◆ **Material provided**
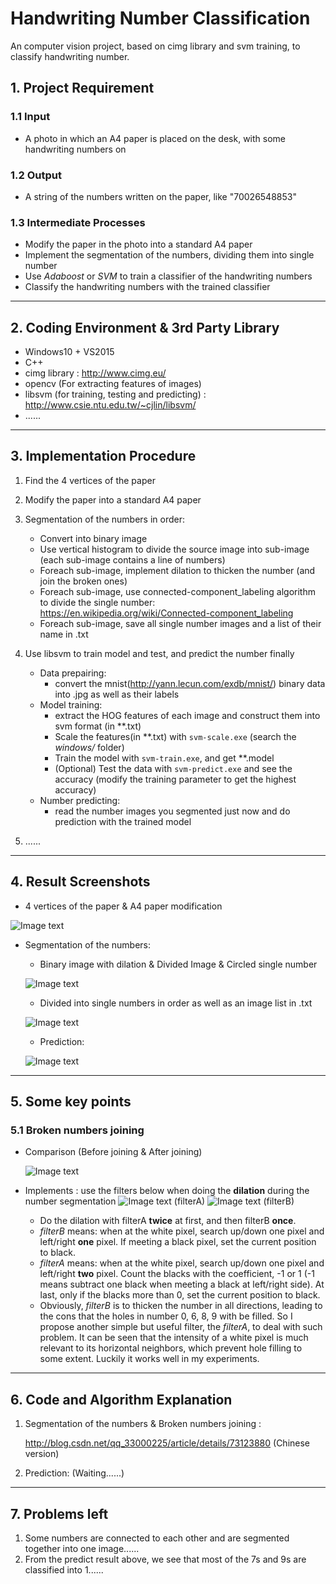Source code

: # Handwriting Number Classification
An computer vision project, based on cimg library and svm training, to classify handwriting number.


## 1. Project Requirement
### 1.1 Input
- A photo in which an A4 paper is placed on the desk, with some handwriting numbers on
### 1.2 Output
- A string of the numbers written on the paper, like "70026548853"
### 1.3 Intermediate Processes
- Modify the paper in the photo into a standard A4 paper
- Implement the segmentation of the numbers, dividing them into single number
- Use _Adaboost_ or _SVM_ to train a classifier of the handwriting numbers
- Classify the handwriting numbers with the trained classifier

---

## 2. Coding Environment & 3rd Party Library
- Windows10 + VS2015
- C++
- cimg library : http://www.cimg.eu/
- opencv (For extracting features of images)
- libsvm (for training, testing and predicting) : http://www.csie.ntu.edu.tw/~cjlin/libsvm/
- ......

---

## 3. Implementation Procedure
1. Find the 4 vertices of the paper
1. Modify the paper into a standard A4 paper
1. Segmentation of the numbers in order:
    - Convert into binary image
    - Use vertical histogram to divide the source image into sub-image (each sub-image contains a line of numbers)
    - Foreach sub-image, implement dilation to thicken the number (and join the broken ones)
    - Foreach sub-image, use connected-component_labeling algorithm to divide the single number: 
    https://en.wikipedia.org/wiki/Connected-component_labeling
    - Foreach sub-image, save all single number images and a list of their name in .txt

1. Use libsvm to train model and test, and predict the number finally
    - Data prepairing: 
        - convert the mnist(http://yann.lecun.com/exdb/mnist/) binary data into .jpg as well as their labels
    - Model training: 
        - extract the HOG features of each image and construct them into svm format (in **.txt)
        - Scale the features(in **.txt) with `svm-scale.exe` (search the _windows/_ folder)
        - Train the model with `svm-train.exe`, and get **.model
        - (Optional) Test the data with `svm-predict.exe` and see the accuracy (modify the training parameter to get the highest accuracy)
    - Number predicting: 
        - read the number images you segmented just now and do prediction with the trained model
        
1. ......

---

## 4. Result Screenshots
- 4 vertices of the paper & A4 paper modification

![Image text](https://github.com/MarkMoHR/HandwritingNumberClassification/raw/master/ResultScreenshots/1.png)
- Segmentation of the numbers:

    - Binary image with dilation & Divided Image & Circled single number
    
    ![Image text](https://github.com/MarkMoHR/HandwritingNumberClassification/raw/master/ResultScreenshots/2.png)
    - Divided into single numbers in order as well as an image list in .txt
    
    ![Image text](https://github.com/MarkMoHR/HandwritingNumberClassification/raw/master/ResultScreenshots/imageList.png)
    - Prediction:
    
    ![Image text](https://github.com/MarkMoHR/HandwritingNumberClassification/raw/master/ResultScreenshots/predict.png)

---

## 5. Some key points
### 5.1 Broken numbers joining
- Comparison (Before joining & After joining)
    
    ![Image text](https://github.com/MarkMoHR/HandwritingNumberClassification/raw/master/ResultScreenshots/joinTheBrokens.png)
    
- Implements : use the filters below when doing the __dilation__ during the number segmentation
    ![Image text](https://github.com/MarkMoHR/HandwritingNumberClassification/raw/master/ResultScreenshots/filter1.png) (filterA) 
    ![Image text](https://github.com/MarkMoHR/HandwritingNumberClassification/raw/master/ResultScreenshots/filter2.png) (filterB)

    - Do the dilation with filterA __twice__ at first, and then filterB __once__.
    - _filterB_ means: when at the white pixel, search up/down one pixel and left/right __one__ pixel. If meeting a black pixel, set the current position to black.
    - _filterA_ means: when at the white pixel, search up/down one pixel and left/right __two__ pixel. Count the blacks with the coefficient, -1 or 1 (-1 means subtract one black when meeting a black at left/right side). At last, only if the blacks more than 0, set the current position to black.
    - Obviously, _filterB_ is to thicken the number in all directions, leading to the cons that the holes in number 0, 6, 8, 9 with be filled. So I propose another simple but useful filter, the _filterA_, to deal with such problem. It can be seen that the intensity of a white pixel is much relevant to its horizontal neighbors, which prevent hole filling to some extent. Luckily it works well in my experiments.
    
---

## 6. Code and Algorithm Explanation
1. Segmentation of the numbers & Broken numbers joining : 
    
    http://blog.csdn.net/qq_33000225/article/details/73123880  (Chinese version)
1. Prediction: (Waiting......)

---

## 7. Problems left
1. Some numbers are connected to each other and are segmented together into one image......
1. From the predict result above, we see that most of the 7s and 9s are classified into 1......
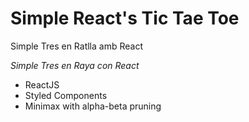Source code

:# Simple **React's** Tic Tae Toe
Simple Tres en Ratlla amb React

*Simple Tres en Raya con React*

 - ReactJS 
 - Styled Components
 - Minimax with alpha-beta pruning
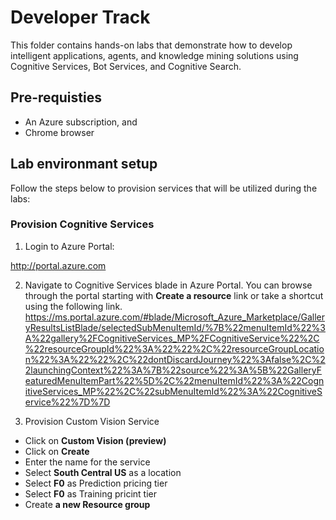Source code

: # Developer Track

This folder contains hands-on labs that demonstrate how to develop intelligent applications, agents, and knowledge mining solutions using Cognitive Services, Bot Services, and Cognitive Search.

## Pre-requisties

- An Azure subscription, and 
- Chrome browser
  
## Lab environmant setup

Follow the steps below to provision services that will be utilized during the labs:

### Provision Cognitive Services

1. Login to Azure Portal:

http://portal.azure.com

2. Navigate to Cognitive Services blade in Azure Portal. You can browse through the portal starting with **Create a resource** link or take a shortcut using the following link. 
https://ms.portal.azure.com/#blade/Microsoft_Azure_Marketplace/GalleryResultsListBlade/selectedSubMenuItemId/%7B%22menuItemId%22%3A%22gallery%2FCognitiveServices_MP%2FCognitiveService%22%2C%22resourceGroupId%22%3A%22%22%2C%22resourceGroupLocation%22%3A%22%22%2C%22dontDiscardJourney%22%3Afalse%2C%22launchingContext%22%3A%7B%22source%22%3A%5B%22GalleryFeaturedMenuItemPart%22%5D%2C%22menuItemId%22%3A%22CognitiveServices_MP%22%2C%22subMenuItemId%22%3A%22CognitiveService%22%7D%7D


2. Provision Custom Vision Service
  - Click on **Custom Vision (preview)**
  - Click on **Create**
  - Enter the name for the service
  - Select **South Central US** as a location
  - Select **F0** as Prediction pricing tier
  - Select **F0** as Training pricint tier
  - Create **a new Resource group**
  
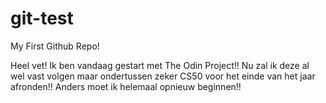 # git-test
My First Github Repo!

Heel vet! Ik ben vandaag gestart met The Odin Project!! 
Nu zal ik deze al wel vast volgen maar ondertussen zeker CS50 voor het einde van het jaar afronden!! Anders moet ik helemaal opnieuw beginnen!!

◆ **What you need to do**
Only the lines of the data holding the string "classifier" are wanted; copy each of them.

◆ **Completed task**
- Use _Adaboost_ or _SVM_ to train a classifier of the handwriting numbers
- Classify the handwriting numbers with the trained classifier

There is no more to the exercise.